_TASK_: Report how many lines below contain the word "transformados". Write only that number.

_RECORDS FOR THE EXERCISE_:
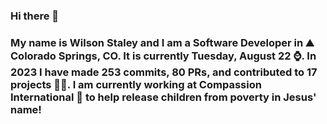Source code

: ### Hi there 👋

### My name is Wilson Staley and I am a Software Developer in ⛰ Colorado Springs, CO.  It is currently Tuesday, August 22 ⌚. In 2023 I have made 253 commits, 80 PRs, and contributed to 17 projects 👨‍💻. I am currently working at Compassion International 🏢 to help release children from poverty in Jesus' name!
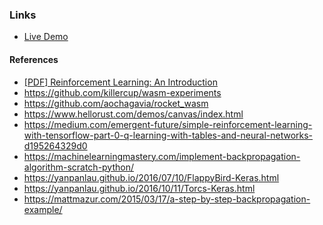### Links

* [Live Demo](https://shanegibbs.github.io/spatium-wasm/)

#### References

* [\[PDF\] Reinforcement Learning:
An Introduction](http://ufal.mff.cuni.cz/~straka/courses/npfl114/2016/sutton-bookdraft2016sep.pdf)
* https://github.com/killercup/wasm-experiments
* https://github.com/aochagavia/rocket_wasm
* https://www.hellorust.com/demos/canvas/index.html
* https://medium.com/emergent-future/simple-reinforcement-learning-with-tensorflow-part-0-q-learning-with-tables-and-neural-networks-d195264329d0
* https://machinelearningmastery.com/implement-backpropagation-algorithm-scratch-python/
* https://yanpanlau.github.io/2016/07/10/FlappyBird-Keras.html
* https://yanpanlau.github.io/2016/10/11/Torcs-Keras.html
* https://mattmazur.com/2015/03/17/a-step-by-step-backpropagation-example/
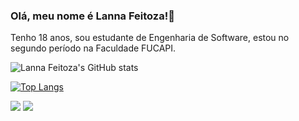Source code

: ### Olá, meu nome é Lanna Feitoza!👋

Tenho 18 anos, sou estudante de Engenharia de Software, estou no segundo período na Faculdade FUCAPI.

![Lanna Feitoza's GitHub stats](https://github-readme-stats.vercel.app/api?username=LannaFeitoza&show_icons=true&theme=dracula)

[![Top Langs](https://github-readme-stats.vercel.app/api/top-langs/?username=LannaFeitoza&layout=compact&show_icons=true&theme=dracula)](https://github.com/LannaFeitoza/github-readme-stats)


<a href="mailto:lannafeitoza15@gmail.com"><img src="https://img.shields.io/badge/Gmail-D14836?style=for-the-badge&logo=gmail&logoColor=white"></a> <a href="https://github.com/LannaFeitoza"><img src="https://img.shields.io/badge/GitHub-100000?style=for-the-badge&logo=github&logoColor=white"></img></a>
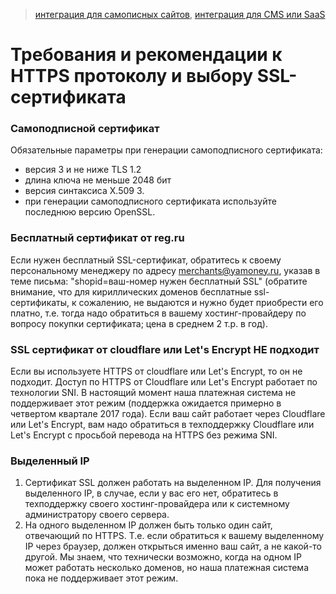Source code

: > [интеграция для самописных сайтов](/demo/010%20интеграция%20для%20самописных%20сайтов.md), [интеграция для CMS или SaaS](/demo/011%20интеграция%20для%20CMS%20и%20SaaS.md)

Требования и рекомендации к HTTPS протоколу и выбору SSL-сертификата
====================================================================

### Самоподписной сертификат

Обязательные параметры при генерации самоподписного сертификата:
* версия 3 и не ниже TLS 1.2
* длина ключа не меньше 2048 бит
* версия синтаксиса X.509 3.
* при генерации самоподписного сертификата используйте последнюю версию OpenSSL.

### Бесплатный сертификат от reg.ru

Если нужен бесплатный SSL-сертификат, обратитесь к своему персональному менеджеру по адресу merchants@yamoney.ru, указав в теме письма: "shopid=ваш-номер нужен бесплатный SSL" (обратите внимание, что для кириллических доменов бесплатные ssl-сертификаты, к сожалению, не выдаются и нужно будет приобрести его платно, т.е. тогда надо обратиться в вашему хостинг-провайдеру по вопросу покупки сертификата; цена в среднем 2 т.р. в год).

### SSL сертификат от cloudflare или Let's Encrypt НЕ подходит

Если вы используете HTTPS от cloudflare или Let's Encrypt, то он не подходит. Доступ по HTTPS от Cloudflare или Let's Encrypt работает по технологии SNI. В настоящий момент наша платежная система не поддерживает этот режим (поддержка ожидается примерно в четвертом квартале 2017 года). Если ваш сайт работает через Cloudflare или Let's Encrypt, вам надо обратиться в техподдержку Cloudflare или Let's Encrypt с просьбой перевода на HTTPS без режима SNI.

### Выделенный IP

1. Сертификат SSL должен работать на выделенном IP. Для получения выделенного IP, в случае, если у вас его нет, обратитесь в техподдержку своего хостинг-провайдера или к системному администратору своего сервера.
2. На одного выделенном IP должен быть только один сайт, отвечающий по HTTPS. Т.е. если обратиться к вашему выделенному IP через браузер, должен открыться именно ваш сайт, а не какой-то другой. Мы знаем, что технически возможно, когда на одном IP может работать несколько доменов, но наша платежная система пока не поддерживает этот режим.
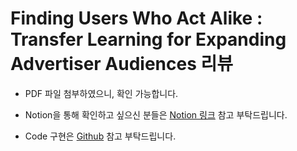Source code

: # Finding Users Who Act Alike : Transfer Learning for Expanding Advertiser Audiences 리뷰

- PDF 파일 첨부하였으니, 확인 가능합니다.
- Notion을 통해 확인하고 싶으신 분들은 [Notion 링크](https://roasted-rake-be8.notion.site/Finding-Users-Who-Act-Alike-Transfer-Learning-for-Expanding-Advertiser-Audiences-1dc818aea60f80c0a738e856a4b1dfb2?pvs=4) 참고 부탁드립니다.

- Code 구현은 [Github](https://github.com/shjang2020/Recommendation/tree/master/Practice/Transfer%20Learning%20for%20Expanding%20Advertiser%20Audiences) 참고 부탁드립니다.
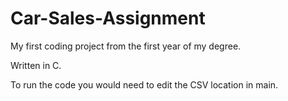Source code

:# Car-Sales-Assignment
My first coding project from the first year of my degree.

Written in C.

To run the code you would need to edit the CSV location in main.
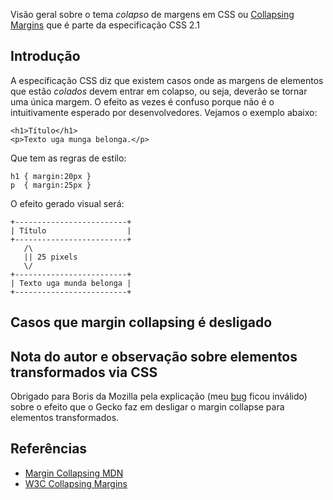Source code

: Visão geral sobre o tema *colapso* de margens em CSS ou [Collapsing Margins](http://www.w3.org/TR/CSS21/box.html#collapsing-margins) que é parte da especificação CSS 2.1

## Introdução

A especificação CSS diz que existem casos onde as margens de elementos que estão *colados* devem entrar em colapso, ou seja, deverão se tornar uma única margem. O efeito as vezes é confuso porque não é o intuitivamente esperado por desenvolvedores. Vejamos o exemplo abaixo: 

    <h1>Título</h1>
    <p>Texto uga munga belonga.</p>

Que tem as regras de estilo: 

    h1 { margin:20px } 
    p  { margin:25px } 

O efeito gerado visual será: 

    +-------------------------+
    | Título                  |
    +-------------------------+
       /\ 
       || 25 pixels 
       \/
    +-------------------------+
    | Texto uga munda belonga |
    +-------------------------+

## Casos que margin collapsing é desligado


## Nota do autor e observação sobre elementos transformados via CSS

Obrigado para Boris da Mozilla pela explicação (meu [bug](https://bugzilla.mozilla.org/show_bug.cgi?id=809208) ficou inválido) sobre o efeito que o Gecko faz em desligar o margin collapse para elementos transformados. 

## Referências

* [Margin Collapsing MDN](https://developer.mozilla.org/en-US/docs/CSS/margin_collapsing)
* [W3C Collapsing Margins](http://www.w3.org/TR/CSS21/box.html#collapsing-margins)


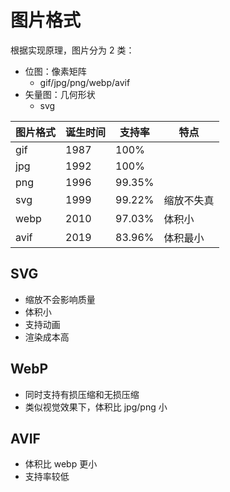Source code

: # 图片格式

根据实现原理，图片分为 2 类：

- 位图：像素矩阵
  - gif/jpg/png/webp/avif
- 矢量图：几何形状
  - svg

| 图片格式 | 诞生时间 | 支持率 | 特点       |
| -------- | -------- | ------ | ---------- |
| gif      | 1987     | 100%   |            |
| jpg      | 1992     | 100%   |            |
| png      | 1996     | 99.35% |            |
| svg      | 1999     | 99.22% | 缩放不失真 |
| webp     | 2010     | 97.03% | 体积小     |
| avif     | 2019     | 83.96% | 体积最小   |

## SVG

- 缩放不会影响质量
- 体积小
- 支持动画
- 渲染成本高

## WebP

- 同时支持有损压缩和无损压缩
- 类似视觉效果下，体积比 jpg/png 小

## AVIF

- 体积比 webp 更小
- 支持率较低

_EXERCISE RESULT_: 2